BP didn't add to its reserves in 2019
BP's reserve replacement ratio for 2019 was 67%. That means the company didn't fully replace its reserves that it exploited during the year. While oil majors have long been adding to their reserves to drive growth, it is no longer considered the best approach in the current markets. Of course, lower oil prices in 2019 also impacted the value of companies' reserves, which are calculated using trailing 12-month oil prices. BP is focused on maximizing shareholder value rather than maximizing production volumes. That looks like the right thing to do in the current oversupplied markets.
However, that doesn't mean BP is not focused on growth. The company's reserve replacement ratio was well over 100 in 2016 and 2017 and it was 100 in 2018. That isn't surprising as the average oil prices were higher year over year in both 2017 and 2018. It's just that the company is being selective and isn't just solely focused on adding reserves. BP's oil-equivalent production rose 2.7% over 2018.
BP's operational performance
Like its peers, BP's 2019 operating results were impacted by weaker oil prices and lower refining margins. Additionally, the company reported significant one-off charges during the year. These included a non-cash charge of $2.6 billion in the third quarter relating to a divestment and a $1.9 billion impairment charge in Q4 relating to the disposal of its U.S. gas assets. BP's replacement cost profit -- which excludes inventory holding losses and better reflects its operational performance -- was $10 billion, down from $12.7 billion in 2018. However, the company reported strong operating cash flow of $28.2 billion, up from $22.9 billion in 2018.
One factor that concerns investors a bit is BP's leverage. The company has long been using a higher amount of debt than its peers. However, BP realizes the need to reduce its leverage. The company is targeting a net-debt ratio -- the ratio of net debt to the total of net debt and shareholders' equity -- between 20% to 30% by 2021. The ratio currently stands at 31.1%, an improvement in the fourth quarter. BP plans to dispose another $5 billion worth of assets by mid-2021, which should significantly contribute to reducing its leverage.
BP generated $28.2 billion in operating cash flow in 2019. Its capital expenditure for the year was $15.2 billion, while it paid around $8 billion in dividends. What's more, a significant portion of BP's divestiture proceeds are expected to come in 2020 and 2021. That placed the company in a quite comfortable position to announce its latest dividend increase.
BP's production in 2020 may fall slightly compared to 2019 due to expected declines in some of its low-margin gas basins and divestments. However, the company expects an additional production of 250 thousand oil-equivalent barrels per day in 2021 over 2019 coming from new projects.

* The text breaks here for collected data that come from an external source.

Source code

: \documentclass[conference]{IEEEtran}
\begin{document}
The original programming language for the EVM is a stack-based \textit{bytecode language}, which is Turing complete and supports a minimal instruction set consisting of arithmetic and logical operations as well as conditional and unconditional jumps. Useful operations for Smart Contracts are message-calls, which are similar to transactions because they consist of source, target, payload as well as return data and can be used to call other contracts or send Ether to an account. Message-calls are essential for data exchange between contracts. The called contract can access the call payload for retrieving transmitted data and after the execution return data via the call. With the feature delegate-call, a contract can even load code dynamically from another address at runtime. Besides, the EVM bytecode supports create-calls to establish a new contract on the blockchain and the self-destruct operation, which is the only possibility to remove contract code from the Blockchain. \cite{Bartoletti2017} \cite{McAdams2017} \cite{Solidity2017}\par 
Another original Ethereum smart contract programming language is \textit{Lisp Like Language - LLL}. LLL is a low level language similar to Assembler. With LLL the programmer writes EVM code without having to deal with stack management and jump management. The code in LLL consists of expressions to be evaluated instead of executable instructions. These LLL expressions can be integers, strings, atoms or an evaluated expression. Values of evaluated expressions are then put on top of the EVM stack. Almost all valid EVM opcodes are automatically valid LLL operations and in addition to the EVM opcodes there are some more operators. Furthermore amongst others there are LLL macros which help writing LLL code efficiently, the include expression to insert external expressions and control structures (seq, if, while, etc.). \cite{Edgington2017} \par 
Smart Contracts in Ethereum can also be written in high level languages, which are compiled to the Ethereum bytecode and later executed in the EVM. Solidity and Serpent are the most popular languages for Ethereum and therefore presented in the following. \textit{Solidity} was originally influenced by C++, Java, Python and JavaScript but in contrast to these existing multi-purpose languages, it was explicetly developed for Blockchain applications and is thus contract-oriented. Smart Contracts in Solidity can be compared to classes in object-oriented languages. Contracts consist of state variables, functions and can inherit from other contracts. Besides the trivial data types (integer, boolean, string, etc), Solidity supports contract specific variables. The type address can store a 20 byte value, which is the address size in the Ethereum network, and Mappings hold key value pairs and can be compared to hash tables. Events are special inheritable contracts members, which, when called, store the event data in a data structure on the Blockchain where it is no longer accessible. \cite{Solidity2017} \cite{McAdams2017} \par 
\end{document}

Moreover, its U.S. onshore business should increase its liquids production. Combined, these factors make company's expectations of $14 billion to $15 billion in cash in 2021 from its upstream operations feasible. Though numbers may fall short if average oil prices remain lower than the assumed prices of $55 per barrel Brent, but the assumption looks pretty reasonable.
It's not only BP's upstream business that's expected to do well. BP's downstream business should benefit from a widening of crude and product price differentials and lower refinery turnarounds. These factors may contribute to $9 billion to $10 billion in cash by 2021 from downstream operations, though it may fall short if refining margins remain squeezed as were in 2019. However, the IMO 2020 regulations are expected to contribute to wider differentials and improved margins. For example, at its Whiting, Indiana facility, the light-heavy differential at the start of February was around $20 -- much higher compared to last year's differential of around $12.

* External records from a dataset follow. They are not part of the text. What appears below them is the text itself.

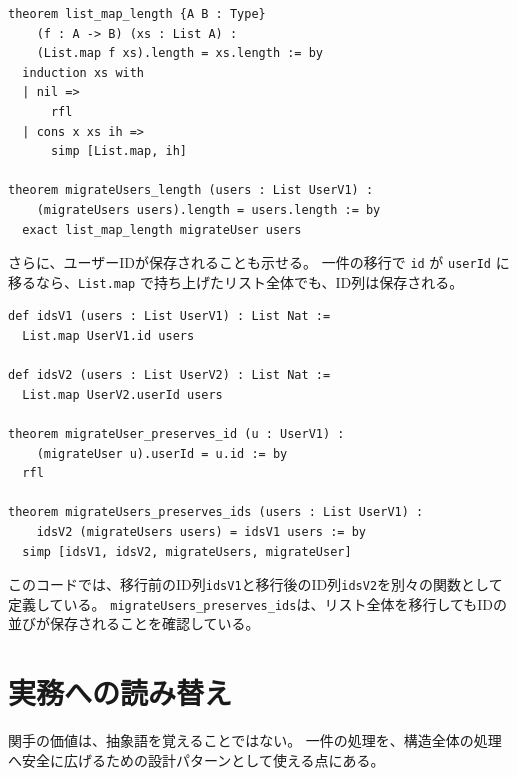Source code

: \begin{listing}[htbp]
\begin{verbatim}
theorem list_map_length {A B : Type}
    (f : A -> B) (xs : List A) :
    (List.map f xs).length = xs.length := by
  induction xs with
  | nil =>
      rfl
  | cons x xs ih =>
      simp [List.map, ih]

theorem migrateUsers_length (users : List UserV1) :
    (migrateUsers users).length = users.length := by
  exact list_map_length migrateUser users
\end{verbatim}
\caption{List.map はリストの長さを保存する}
\label{lst:ch08_list_map_length}
\end{listing}

さらに、ユーザーIDが保存されることも示せる。
一件の移行で \texttt{id} が \texttt{userId} に移るなら、\texttt{List.map} で持ち上げたリスト全体でも、ID列は保存される。

\begin{listing}[htbp]
\begin{verbatim}
def idsV1 (users : List UserV1) : List Nat :=
  List.map UserV1.id users

def idsV2 (users : List UserV2) : List Nat :=
  List.map UserV2.userId users

theorem migrateUser_preserves_id (u : UserV1) :
    (migrateUser u).userId = u.id := by
  rfl

theorem migrateUsers_preserves_ids (users : List UserV1) :
    idsV2 (migrateUsers users) = idsV1 users := by
  simp [idsV1, idsV2, migrateUsers, migrateUser]
\end{verbatim}
\caption{リスト全体の移行で ID 列が保存される}
\label{lst:ch08_preserve_ids}
\end{listing}

このコードでは、移行前のID列\texttt{idsV1}と移行後のID列\texttt{idsV2}を別々の関数として定義している。
\texttt{migrateUsers\_preserves\_ids}は、リスト全体を移行してもIDの並びが保存されることを確認している。


\section{実務への読み替え}

関手の価値は、抽象語を覚えることではない。
一件の処理を、構造全体の処理へ安全に広げるための設計パターンとして使える点にある。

Finally, BP's outflows relating to the Gulf of Mexico oil spill will come down from $2.4 billion in 2019 to less than $1 billion in 2020. To the company's credit, it has survived numerous spills and accidents during its long history.Overall, BP's focus on creating value for its shareholders and its plans to reduce leverage and grow free cash flows make its yield attractive, especially for income investors.